• Your task: Write out the entries exactly, pictures excluded.

• Input material:
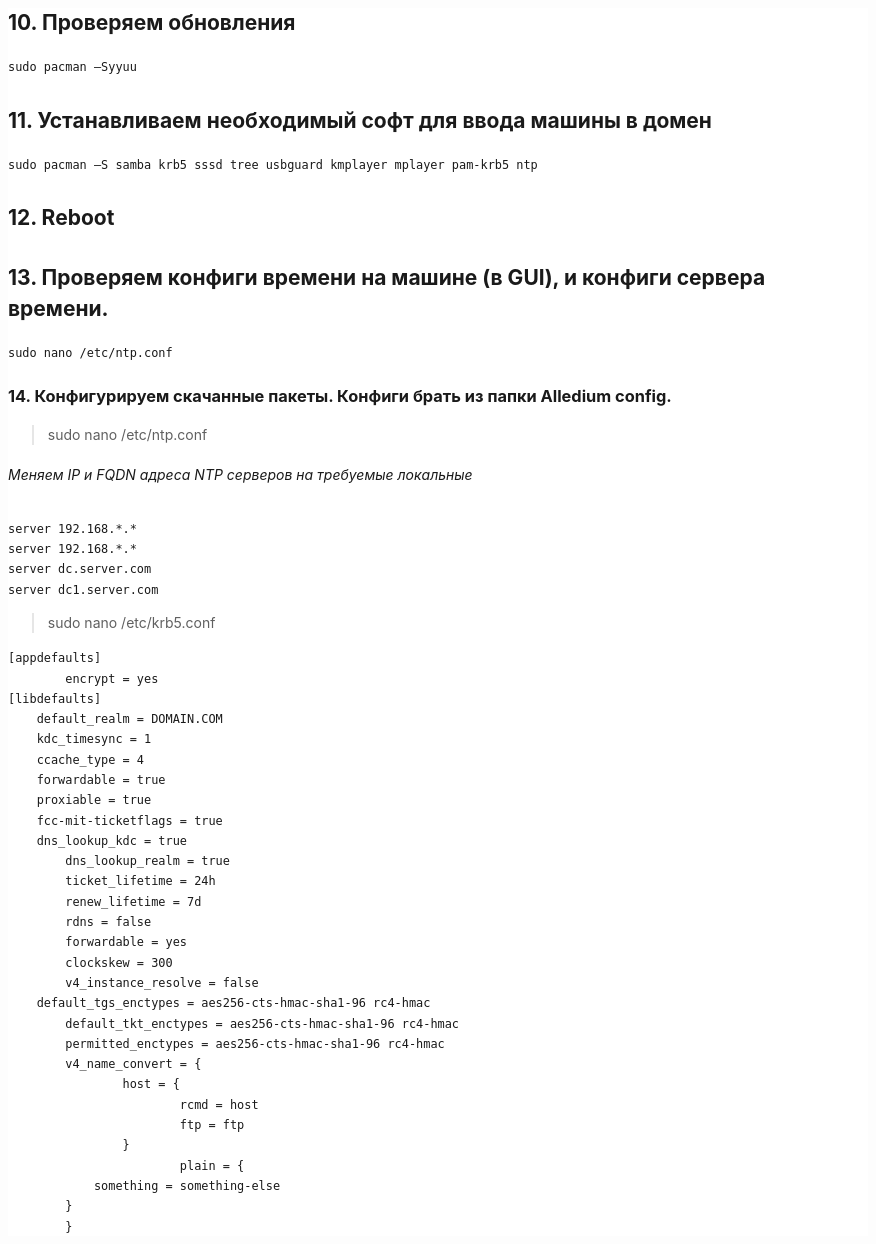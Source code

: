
 ```
```
## 10.	Проверяем обновления
```
sudo pacman –Syyuu
```
## 11.	Устанавливаем необходимый софт для ввода машины в домен
```
sudo pacman –S samba krb5 sssd tree usbguard kmplayer mplayer pam-krb5 ntp
```
## 12.	Reboot
## 13.	Проверяем конфиги времени на машине (в GUI), и конфиги сервера времени.
```
sudo nano /etc/ntp.conf
```
### 14.	Конфигурируем скачанные пакеты. Конфиги брать из папки Alledium config.
> sudo nano /etc/ntp.conf  
###### Меняем IP и FQDN адреса NTP серверов на требуемые локальные
```
server 192.168.*.* 
server 192.168.*.*
server dc.server.com 
server dc1.server.com 
```


> sudo nano /etc/krb5.conf
```
[appdefaults]
        encrypt = yes 
[libdefaults]
	default_realm = DOMAIN.COM
	kdc_timesync = 1
	ccache_type = 4
	forwardable = true
	proxiable = true
	fcc-mit-ticketflags = true
	dns_lookup_kdc = true
        dns_lookup_realm = true
        ticket_lifetime = 24h
        renew_lifetime = 7d
        rdns = false
        forwardable = yes
        clockskew = 300
        v4_instance_resolve = false
	default_tgs_enctypes = aes256-cts-hmac-sha1-96 rc4-hmac
        default_tkt_enctypes = aes256-cts-hmac-sha1-96 rc4-hmac
        permitted_enctypes = aes256-cts-hmac-sha1-96 rc4-hmac
        v4_name_convert = {
                host = {
                        rcmd = host
                        ftp = ftp
                }
                        plain = {
			something = something-else
		}
        }
```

• Task output:
Source code

:
 ```
```
## 10.	Проверяем обновления
```
sudo pacman –Syyuu
```
## 11.	Устанавливаем необходимый софт для ввода машины в домен
```
sudo pacman –S samba krb5 sssd tree usbguard kmplayer mplayer pam-krb5 ntp
```
## 12.	Reboot
## 13.	Проверяем конфиги времени на машине (в GUI), и конфиги сервера времени.
```
sudo nano /etc/ntp.conf
```
### 14.	Конфигурируем скачанные пакеты. Конфиги брать из папки Alledium config.
> sudo nano /etc/ntp.conf  
###### Меняем IP и FQDN адреса NTP серверов на требуемые локальные
```
server 192.168.*.* 
server 192.168.*.*
server dc.server.com 
server dc1.server.com 
```


> sudo nano /etc/krb5.conf
```
[appdefaults]
        encrypt = yes 
[libdefaults]
	default_realm = DOMAIN.COM
	kdc_timesync = 1
	ccache_type = 4
	forwardable = true
	proxiable = true
	fcc-mit-ticketflags = true
	dns_lookup_kdc = true
        dns_lookup_realm = true
        ticket_lifetime = 24h
        renew_lifetime = 7d
        rdns = false
        forwardable = yes
        clockskew = 300
        v4_instance_resolve = false
	default_tgs_enctypes = aes256-cts-hmac-sha1-96 rc4-hmac
        default_tkt_enctypes = aes256-cts-hmac-sha1-96 rc4-hmac
        permitted_enctypes = aes256-cts-hmac-sha1-96 rc4-hmac
        v4_name_convert = {
                host = {
                        rcmd = host
                        ftp = ftp
                }
                        plain = {
			something = something-else
		}
        }
```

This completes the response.